**WHAT YOU HAVE TO DO:** Look through the data below for the line with "Weitere Ausgaben im", and transcribe it exactly together with each line after it up to and including the line with "- HM-Sec-... Geräte". Give nothing else.

(Source texts of formatted documents)
• • • •

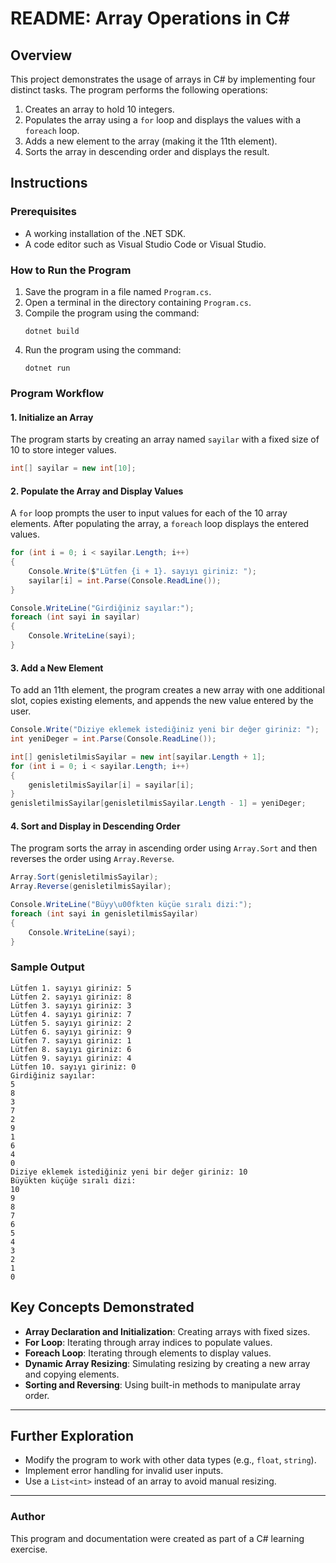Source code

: # README: Array Operations in C#

## Overview
This project demonstrates the usage of arrays in C# by implementing four distinct tasks. The program performs the following operations:

1. Creates an array to hold 10 integers.
2. Populates the array using a `for` loop and displays the values with a `foreach` loop.
3. Adds a new element to the array (making it the 11th element).
4. Sorts the array in descending order and displays the result.

## Instructions

### Prerequisites
- A working installation of the .NET SDK.
- A code editor such as Visual Studio Code or Visual Studio.

### How to Run the Program
1. Save the program in a file named `Program.cs`.
2. Open a terminal in the directory containing `Program.cs`.
3. Compile the program using the command:
   ```
   dotnet build
   ```
4. Run the program using the command:
   ```
   dotnet run
   ```

### Program Workflow

#### 1. Initialize an Array
The program starts by creating an array named `sayilar` with a fixed size of 10 to store integer values.
```csharp
int[] sayilar = new int[10];
```

#### 2. Populate the Array and Display Values
A `for` loop prompts the user to input values for each of the 10 array elements. After populating the array, a `foreach` loop displays the entered values.

```csharp
for (int i = 0; i < sayilar.Length; i++)
{
    Console.Write($"Lütfen {i + 1}. sayıyı giriniz: ");
    sayilar[i] = int.Parse(Console.ReadLine());
}

Console.WriteLine("Girdiğiniz sayılar:");
foreach (int sayi in sayilar)
{
    Console.WriteLine(sayi);
}
```

#### 3. Add a New Element
To add an 11th element, the program creates a new array with one additional slot, copies existing elements, and appends the new value entered by the user.

```csharp
Console.Write("Diziye eklemek istediğiniz yeni bir değer giriniz: ");
int yeniDeger = int.Parse(Console.ReadLine());

int[] genisletilmisSayilar = new int[sayilar.Length + 1];
for (int i = 0; i < sayilar.Length; i++)
{
    genisletilmisSayilar[i] = sayilar[i];
}
genisletilmisSayilar[genisletilmisSayilar.Length - 1] = yeniDeger;
```

#### 4. Sort and Display in Descending Order
The program sorts the array in ascending order using `Array.Sort` and then reverses the order using `Array.Reverse`.

```csharp
Array.Sort(genisletilmisSayilar);
Array.Reverse(genisletilmisSayilar);

Console.WriteLine("Büyy\u00fkten küçüe sıralı dizi:");
foreach (int sayi in genisletilmisSayilar)
{
    Console.WriteLine(sayi);
}
```

### Sample Output
```text
Lütfen 1. sayıyı giriniz: 5
Lütfen 2. sayıyı giriniz: 8
Lütfen 3. sayıyı giriniz: 3
Lütfen 4. sayıyı giriniz: 7
Lütfen 5. sayıyı giriniz: 2
Lütfen 6. sayıyı giriniz: 9
Lütfen 7. sayıyı giriniz: 1
Lütfen 8. sayıyı giriniz: 6
Lütfen 9. sayıyı giriniz: 4
Lütfen 10. sayıyı giriniz: 0
Girdiğiniz sayılar:
5
8
3
7
2
9
1
6
4
0
Diziye eklemek istediğiniz yeni bir değer giriniz: 10
Büyükten küçüğe sıralı dizi:
10
9
8
7
6
5
4
3
2
1
0
```

## Key Concepts Demonstrated
- **Array Declaration and Initialization**: Creating arrays with fixed sizes.
- **For Loop**: Iterating through array indices to populate values.
- **Foreach Loop**: Iterating through elements to display values.
- **Dynamic Array Resizing**: Simulating resizing by creating a new array and copying elements.
- **Sorting and Reversing**: Using built-in methods to manipulate array order.

---

## Further Exploration
- Modify the program to work with other data types (e.g., `float`, `string`).
- Implement error handling for invalid user inputs.
- Use a `List<int>` instead of an array to avoid manual resizing.

---

### Author
This program and documentation were created as part of a C# learning exercise.

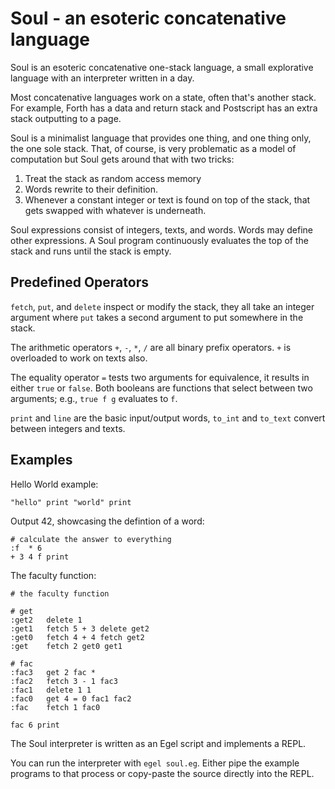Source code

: # Soul - an esoteric concatenative language

Soul is an esoteric concatenative one-stack language, a 
small explorative language with an interpreter written in
a day.

Most concatenative languages work on a state, often that's
another stack. For example, Forth has a data and return stack
and Postscript has an extra stack outputting to a page.

Soul is a minimalist language that provides one thing, and
one thing only, the one sole stack. That, of course, is
very problematic as a model of computation but Soul gets
around that with two tricks:

1. Treat the stack as random access memory
2. Words rewrite to their definition.
3. Whenever a constant integer or text is found on top of the
   stack, that gets swapped with whatever is underneath.

Soul expressions consist of integers, texts, and words. Words
may define other expressions. A Soul program continuously 
evaluates the top of the stack and  runs until the 
stack is empty.

## Predefined Operators

`fetch`, `put`, and `delete` inspect or modify the stack, they all
take an integer argument where `put` takes a second argument to put somewhere
in the stack.

The arithmetic operators `+`, `-`, `*`, `/` are all binary prefix
operators. `+` is overloaded to work on texts also.

The equality operator `=` tests two arguments for equivalence, it
results in either `true` or `false`. Both booleans are functions
that select between two arguments; e.g., `true f g` evaluates to
`f`.

`print` and `line` are the basic input/output words, `to_int` and
`to_text` convert between integers and texts.

## Examples

Hello World example:

```
"hello" print "world" print
```

Output 42, showcasing the defintion of a word:

```
# calculate the answer to everything
:f  * 6
+ 3 4 f print
```

The faculty function:

```
# the faculty function

# get
:get2   delete 1
:get1   fetch 5 + 3 delete get2
:get0   fetch 4 + 4 fetch get2 
:get    fetch 2 get0 get1 

# fac
:fac3   get 2 fac *
:fac2   fetch 3 - 1 fac3
:fac1   delete 1 1
:fac0   get 4 = 0 fac1 fac2
:fac    fetch 1 fac0 

fac 6 print
```

The Soul interpreter is written as an Egel script and
implements a REPL. 

You can run the interpreter with `egel soul.eg`. Either
pipe the example programs to that process or copy-paste
the source directly into the REPL.
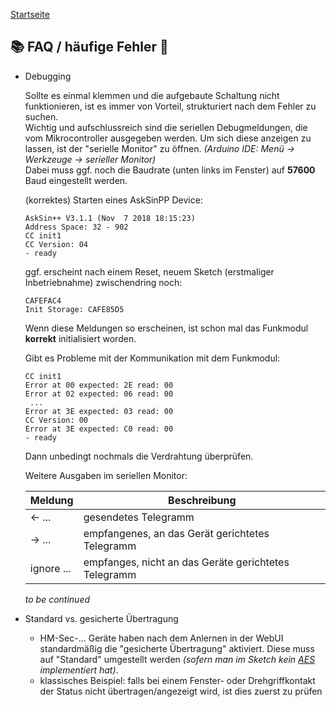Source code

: [Startseite](https://github.com/jp112sdl/AskSinPPCollection/blob/master/README.md)
## :books: FAQ / häufige Fehler :beginner:

- Debugging

  Sollte es einmal klemmen und die aufgebaute Schaltung nicht funktionieren, ist es immer von Vorteil, strukturiert nach dem Fehler zu suchen.<br/>
  Wichtig und aufschlussreich sind die seriellen Debugmeldungen, die vom Mikrocontroller ausgegeben werden. Um sich diese anzeigen zu lassen, ist der "serielle Monitor" zu öffnen. _(Arduino IDE: Menü -> Werkzeuge -> serieller Monitor)_<br/>
  Dabei muss ggf. noch die Baudrate (unten links im Fenster) auf **57600** Baud eingestellt werden.<br/>
  
  (korrektes) Starten eines AskSinPP Device:
  ```
  AskSin++ V3.1.1 (Nov  7 2018 18:15:23)
  Address Space: 32 - 902
  CC init1
  CC Version: 04
  - ready
  ```
  ggf. erscheint nach einem Reset, neuem Sketch (erstmaliger Inbetriebnahme) zwischendring noch:
  ```
  CAFEFAC4
  Init Storage: CAFE85D5
  ```

  Wenn diese Meldungen so erscheinen, ist schon mal das Funkmodul **korrekt** initialisiert worden.
  
  Gibt es Probleme mit der Kommunikation mit dem Funkmodul:
  ```
  CC init1
  Error at 00 expected: 2E read: 00
  Error at 02 expected: 06 read: 00
   ...
  Error at 3E expected: 03 read: 00
  CC Version: 00
  Error at 3E expected: C0 read: 00
  - ready
   ```
   Dann unbedingt nochmals die Verdrahtung überprüfen.
  
  
  Weitere Ausgaben im seriellen Monitor:
  
  | Meldung | Beschreibung |
  | ------------- |-------------|
  | <- ... | gesendetes Telegramm |
  | -> ... | empfangenes, an das Gerät gerichtetes Telegramm |
  | ignore ... | empfanges, nicht an das Geräte gerichtetes Telegramm |
  
  _to be continued_

- Standard vs. gesicherte Übertragung
  - HM-Sec-... Geräte haben nach dem Anlernen in der WebUI standardmäßig die "gesicherte Übertragung" aktiviert. Diese muss auf "Standard" umgestellt werden _(sofern man im Sketch kein [AES](https://github.com/pa-pa/AskSinPP#enable-aes-support) implementiert hat)_.
  - klassisches Beispiel: falls bei einem Fenster- oder Drehgriffkontakt der Status nicht übertragen/angezeigt wird, ist dies zuerst zu prüfen
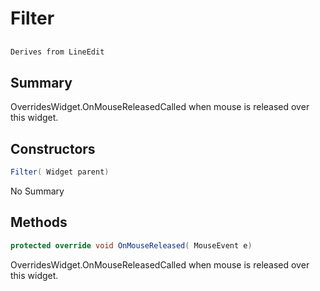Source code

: # Filter

## 
```c#
Derives from LineEdit
```

## Summary

OverridesWidget.OnMouseReleasedCalled when mouse is released over this widget.
## Constructors

```c#
Filter( Widget parent) 
```
No Summary
## Methods

```c#
protected override void OnMouseReleased( MouseEvent e) 
```
OverridesWidget.OnMouseReleasedCalled when mouse is released over this widget.
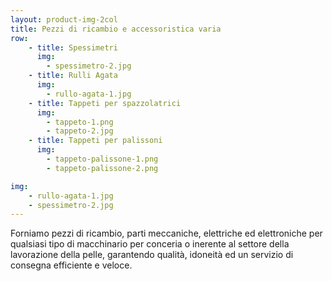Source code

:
 ```yaml
---
layout: product-img-2col
title: Pezzi di ricambio e accessoristica varia
row:
    - title: Spessimetri
      img:
        - spessimetro-2.jpg
    - title: Rulli Agata
      img:
        - rullo-agata-1.jpg
    - title: Tappeti per spazzolatrici
      img:
        - tappeto-1.png
        - tappeto-2.jpg
    - title: Tappeti per palissoni
      img:
        - tappeto-palissone-1.png
        - tappeto-palissone-2.png

img:
    - rullo-agata-1.jpg
    - spessimetro-2.jpg
---
```


Forniamo pezzi di ricambio, parti meccaniche, elettriche ed elettroniche per qualsiasi tipo di macchinario per conceria o inerente al settore della lavorazione della pelle, garantendo qualità, idoneità ed un servizio di consegna efficiente e veloce.
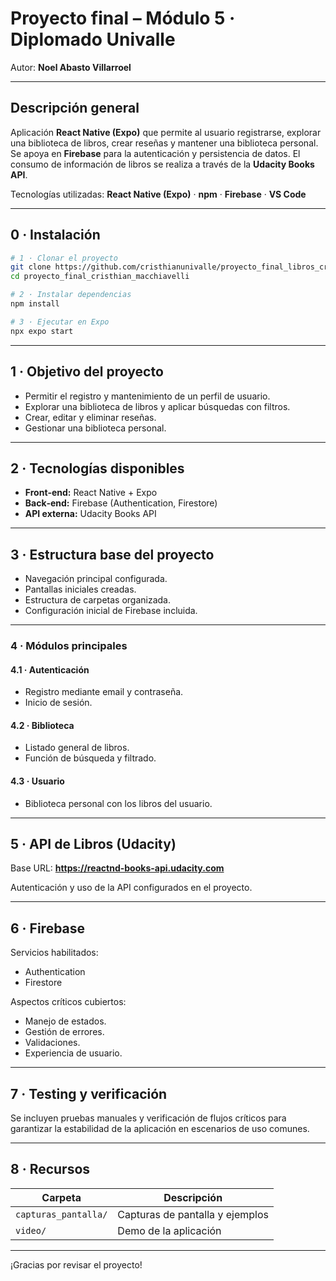 # Proyecto final – Módulo 5 · Diplomado Univalle

Autor: **Noel Abasto Villarroel**

---

## Descripción general

Aplicación **React Native (Expo)** que permite al usuario registrarse, explorar una biblioteca de libros, crear reseñas y mantener una biblioteca personal.  
Se apoya en **Firebase** para la autenticación y persistencia de datos. El consumo de información de libros se realiza a través de la **Udacity Books API**.

Tecnologías utilizadas: **React Native (Expo)** · **npm** · **Firebase** · **VS Code**

---

## 0 · Instalación

```bash
# 1 · Clonar el proyecto
git clone https://github.com/cristhianunivalle/proyecto_final_libros_cristhian_macchiavelli.git
cd proyecto_final_cristhian_macchiavelli

# 2 · Instalar dependencias
npm install

# 3 · Ejecutar en Expo
npx expo start
```

---

## 1 · Objetivo del proyecto

- Permitir el registro y mantenimiento de un perfil de usuario.  
- Explorar una biblioteca de libros y aplicar búsquedas con filtros.  
- Crear, editar y eliminar reseñas.  
- Gestionar una biblioteca personal.

---

## 2 · Tecnologías disponibles

- **Front‑end:** React Native + Expo  
- **Back‑end:** Firebase (Authentication, Firestore)  
- **API externa:** Udacity Books API

---

## 3 · Estructura base del proyecto

- Navegación principal configurada.  
- Pantallas iniciales creadas.  
- Estructura de carpetas organizada.  
- Configuración inicial de Firebase incluida.

---

### 4 · Módulos principales

#### 4.1 · Autenticación
- Registro mediante email y contraseña.  
- Inicio de sesión.

#### 4.2 · Biblioteca
- Listado general de libros.  
- Función de búsqueda y filtrado.

#### 4.3 · Usuario
- Biblioteca personal con los libros del usuario.

---

## 5 · API de Libros (Udacity)

Base URL: **https://reactnd-books-api.udacity.com**

Autenticación y uso de la API configurados en el proyecto.

---

## 6 · Firebase

Servicios habilitados:

- Authentication  
- Firestore  

Aspectos críticos cubiertos:

- Manejo de estados.  
- Gestión de errores.  
- Validaciones.  
- Experiencia de usuario.

---

## 7 · Testing y verificación

Se incluyen pruebas manuales y verificación de flujos críticos para garantizar la estabilidad de la aplicación en escenarios de uso comunes.

---

## 8 · Recursos

| Carpeta               | Descripción                    |
|-----------------------|--------------------------------|
| `capturas_pantalla/`  | Capturas de pantalla y ejemplos |
| `video/`              | Demo de la aplicación           |

---

¡Gracias por revisar el proyecto!

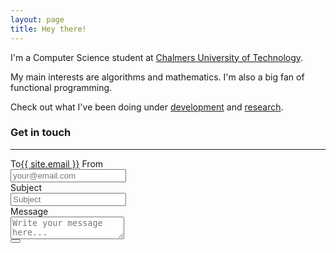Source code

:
 ```yaml
---
layout: page
title: Hey there!
---
```


I'm a Computer Science student at [Chalmers University of Technology](http://www.chalmers.se).

My main interests are algorithms and mathematics. I'm also a big fan of functional programming.

Check out what I've been doing under [development](/development) and [research](/research).

<form action="http://formspree.io/pedro@pmatias.com" method="post">
    <h3>Get in touch</h3>
    <hr>
    <label>
        <span>To</span><span class="on-right"><a href="mailto:{{ site.email }}">{{ site.email }}</a></span>
    </label>
    <label>
        <span>From</span><div>
            <input placeholder="your@email.com" type="email" tabindex="1" required name="_replyto">
        </div>
    </label>
    <label>
        <span>Subject</span><div>
            <input placeholder="Subject" type="text" tabindex="2" required name="_subject">
        </div>
    </label>
    <label>
        <span>Message</span><div>
            <textarea placeholder="Write your message here..." tabindex="3" required name="Text"></textarea>
        </div>
    </label>
    <button type="submit"><i class="icon-paper-plane-empty"></i>
    </button>
</form>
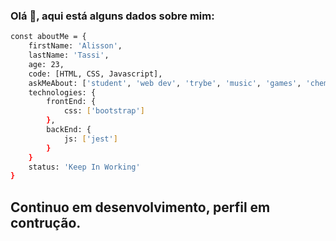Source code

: ### Olá 👋, aqui está alguns dados sobre mim: 

```sh
const aboutMe = {
    firstName: 'Alisson',
    lastName: 'Tassi',
    age: 23,
    code: [HTML, CSS, Javascript],
    askMeAbout: ['student', 'web dev', 'trybe', 'music', 'games', 'chemical', 'engineering', 'korean-series', 'korean-music'],
    technologies: {
        frontEnd: {
            css: ['bootstrap']   
        },
        backEnd: {
            js: ['jest']
        }
    }
    status: 'Keep In Working'
}
```

## Continuo em desenvolvimento, perfil em contrução.

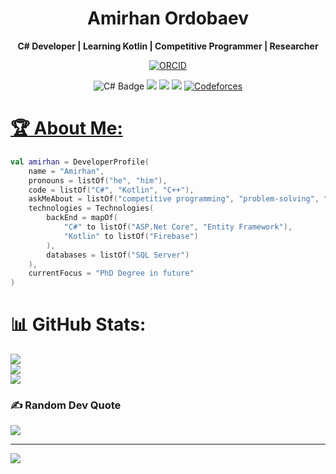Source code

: <h1 align="center">Amirhan Ordobaev</h1>
<p align="center">
  <b>C# Developer | Learning Kotlin | Competitive Programmer | Researcher</b>
</p>
<p align="center">
  <a href="https://orcid.org/0009-0008-2713-3539" target="_blank">
    <img src="https://img.shields.io/badge/ORCID-0009--0008--2713--3539-A6CE39?style=for-the-badge&logo=orcid&logoColor=white" alt="ORCID">
  </a>
</p>
<p align="center">
  <img src="https://img.shields.io/badge/C%23-%2368217A?style=for-the-badge&logo=c-sharp&logoColor=white" alt="C# Badge">
  <img src="https://img.shields.io/badge/C%2B%2B-%2300599C.svg?style=for-the-badge&logo=c%2B%2B&logoColor=white">
  <img src="https://img.shields.io/badge/Kotlin-%237F52FF.svg?style=for-the-badge&logo=kotlin&logoColor=white">
  <img src="https://img.shields.io/badge/ICPC-%230092CC.svg?style=for-the-badge&logo=codeforces&logoColor=white">
  <a href="https://codeforces.com/profile/amirhanordobaev" target="_blank">
    <img src="https://img.shields.io/badge/Codeforces-007ACC?style=for-the-badge&logo=codeforces&logoColor=white" alt="Codeforces">
</p>
    
# 🏆 About Me:

```Kotlin
val amirhan = DeveloperProfile(
    name = "Amirhan",
    pronouns = listOf("he", "him"),
    code = listOf("C#", "Kotlin", "C++"),
    askMeAbout = listOf("competitive programming", "problem-solving", "researching"),
    technologies = Technologies(
        backEnd = mapOf(
            "C#" to listOf("ASP.Net Core", "Entity Framework"),
            "Kotlin" to listOf("Firebase")
        ),
        databases = listOf("SQL Server")
    ),
    currentFocus = "PhD Degree in future"
)
```
# 📊 GitHub Stats:
![](https://github-readme-stats.vercel.app/api?username=Heartspell&theme=catppuccin_mocha&hide_border=false&include_all_commits=true&count_private=true)<br/>
![](https://nirzak-streak-stats.vercel.app/?user=Heartspell&theme=catppuccin_mocha&hide_border=false)<br/>
![](https://github-readme-stats.vercel.app/api/top-langs/?username=Heartspell&theme=catppuccin_mocha&hide_border=false&include_all_commits=true&count_private=true&layout=compact)

### ✍️ Random Dev Quote
![](https://quotes-github-readme.vercel.app/api?type=horizontal&theme=tokyonight)

---
[![](https://visitcount.itsvg.in/api?id=Heartspell&icon=2&color=0)](https://visitcount.itsvg.in)

<!-- Proudly created with GPRM ( https://gprm.itsvg.in ) -->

• • • •

**PROBLEM SOLUTION:**
  Weitere Ausgaben im seriellen Monitor:
  
  | Meldung | Beschreibung |
  | ------------- |-------------|
  | <- ... | gesendetes Telegramm |
  | -> ... | empfangenes, an das Gerät gerichtetes Telegramm |
  | ignore ... | empfanges, nicht an das Geräte gerichtetes Telegramm |
  
  _to be continued_

- Standard vs. gesicherte Übertragung
  - HM-Sec-... Geräte haben nach dem Anlernen in der WebUI standardmäßig die "gesicherte Übertragung" aktiviert. Diese muss auf "Standard" umgestellt werden _(sofern man im Sketch kein [AES](https://github.com/pa-pa/AskSinPP#enable-aes-support) implementiert hat)_.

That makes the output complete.